Key Laboratory of Agricultural Animal Genetics, Breeding and Reproduction of Ministry of Education & College of Animal Science and Technology, Huazhong Agricultural University, Wuhan, 430070, China.
Animal Genomics and Improvement Laboratory, Agricultural Research Service, USDA, Beltsville, MD, 20705, USA.
BMC Biol. 2020 Jul 6;18(1):85. doi: 10.1186/s12915-020-00793-5.
Efforts to improve animal health, and understand genetic bases for production, may benefit from a comprehensive analysis of animal genomes and epigenomes. Although DNA methylation has been well studied in humans and other model species, its distribution patterns and regulatory impacts in cattle are still largely unknown. Here, we present the largest collection of cattle DNA methylation epigenomic data to date.
Using Holstein cattle, we generated 29 whole genome bisulfite sequencing (WGBS) datasets for 16 tissues, 47 corresponding RNA-seq datasets, and 2 whole genome sequencing datasets. We did read mapping and DNA methylation calling based on two different cattle assemblies, demonstrating the high quality of the long-read-based assembly markedly improved DNA methylation results. We observed large differences across cattle tissues in the methylation patterns of global CpG sites, partially methylated domains (PMDs), hypomethylated regions (HMRs), CG islands (CGIs), and common repeats. We detected that each tissue had a distinct set of PMDs, which showed tissue-specific patterns. Similar to human PMD, cattle PMDs were often linked to a general decrease of gene expression and a decrease in active histone marks and related to long-range chromatin organizations, like topologically associated domains (TADs). We tested a classification of the HMRs based on their distributions relative to transcription start sites (TSSs) and detected tissue-specific TSS-HMRs and genes that showed strong tissue effects. When performing cross-species comparisons of paired genes (two opposite strand genes with their TSS located in the same HMR), we found out they were more consistently co-expressed among human, mouse, sheep, goat, yak, pig, and chicken, but showed lower consistent ratios in more divergent species. We further used these WGBS data to detect 50,023 experimentally supported CGIs across bovine tissues and found that they might function as a guard against C-to-T mutations for TSS-HMRs. Although common repeats were often heavily methylated, some young Bov-A2 repeats were hypomethylated in sperm and could affect the promoter structures by exposing potential transcription factor binding sites.

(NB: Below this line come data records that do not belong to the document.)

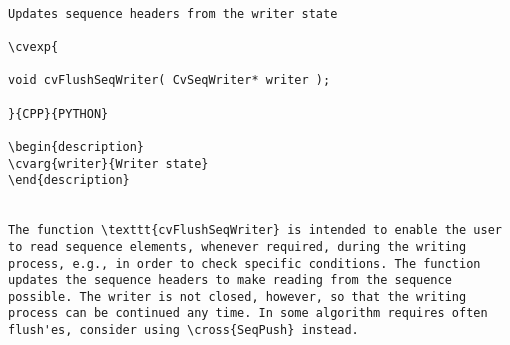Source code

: \begin{verbatim}

Updates sequence headers from the writer state

\cvexp{

void cvFlushSeqWriter( CvSeqWriter* writer );

}{CPP}{PYTHON}

\begin{description}
\cvarg{writer}{Writer state}
\end{description}


The function \texttt{cvFlushSeqWriter} is intended to enable the user to read sequence elements, whenever required, during the writing process, e.g., in order to check specific conditions. The function updates the sequence headers to make reading from the sequence possible. The writer is not closed, however, so that the writing process can be continued any time. In some algorithm requires often flush'es, consider using \cross{SeqPush} instead.


\end{verbatim}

This study provides a comprehensive resource for bovine epigenomic research and enables new discoveries about DNA methylation and its role in complex traits.
改善动物健康并了解生产的遗传基础的努力可能会受益于对动物基因组和表观基因组的全面分析。尽管在人类和其他模式生物中已经对 DNA 甲基化进行了广泛的研究,但在牛中的分布模式和调控影响仍在很大程度上未知。在这里,我们提供了迄今为止最大的牛 DNA 甲基化表观基因组数据集。
我们使用荷斯坦牛生成了 16 种组织的 29 个全基因组亚硫酸氢盐测序(WGBS)数据集,47 个相应的 RNA-seq 数据集和 2 个全基因组测序数据集。我们基于两个不同的牛组装进行了读映射和 DNA 甲基化调用,这表明基于长读长的组装显着提高了 DNA 甲基化结果的质量。我们观察到牛组织之间的全局 CpG 位点、部分甲基化域(PMD)、低甲基化区域(HMR)、CG 岛(CGI)和常见重复的甲基化模式存在很大差异。我们检测到每个组织都有一组独特的 PMD,这些 PMD 表现出组织特异性的模式。与人类 PMD 类似,牛 PMD 通常与基因表达普遍下降以及活性组蛋白标记下降有关,并与长程染色质组织有关,例如拓扑关联域(TAD)。我们基于相对于转录起始位点(TSS)的分布测试了 HMR 的分类,并检测到组织特异性 TSS-HMR 和表现出强烈组织效应的基因。当对配对基因(两个具有相同 TSS 的相反链基因,位于相同的 HMR 中)进行跨物种比较时,我们发现它们在人类、小鼠、绵羊、山羊、牦牛、猪和鸡之间的表达更为一致,但在更为分化的物种中则表现出较低的一致性比例。我们进一步使用这些 WGBS 数据检测了牛组织中的 50,023 个实验支持的 CGI,并发现它们可能起到防止 TSS-HMR 中 C 到 T 突变的作用。尽管常见的重复通常被高度甲基化,但一些年轻的 Bov-A2 重复在精子中被低甲基化,并且可以通过暴露潜在的转录因子结合位点来影响启动子结构。
本研究为牛表观基因组学研究提供了一个全面的资源,并为 DNA 甲基化及其在复杂性状中的作用提供了新的发现。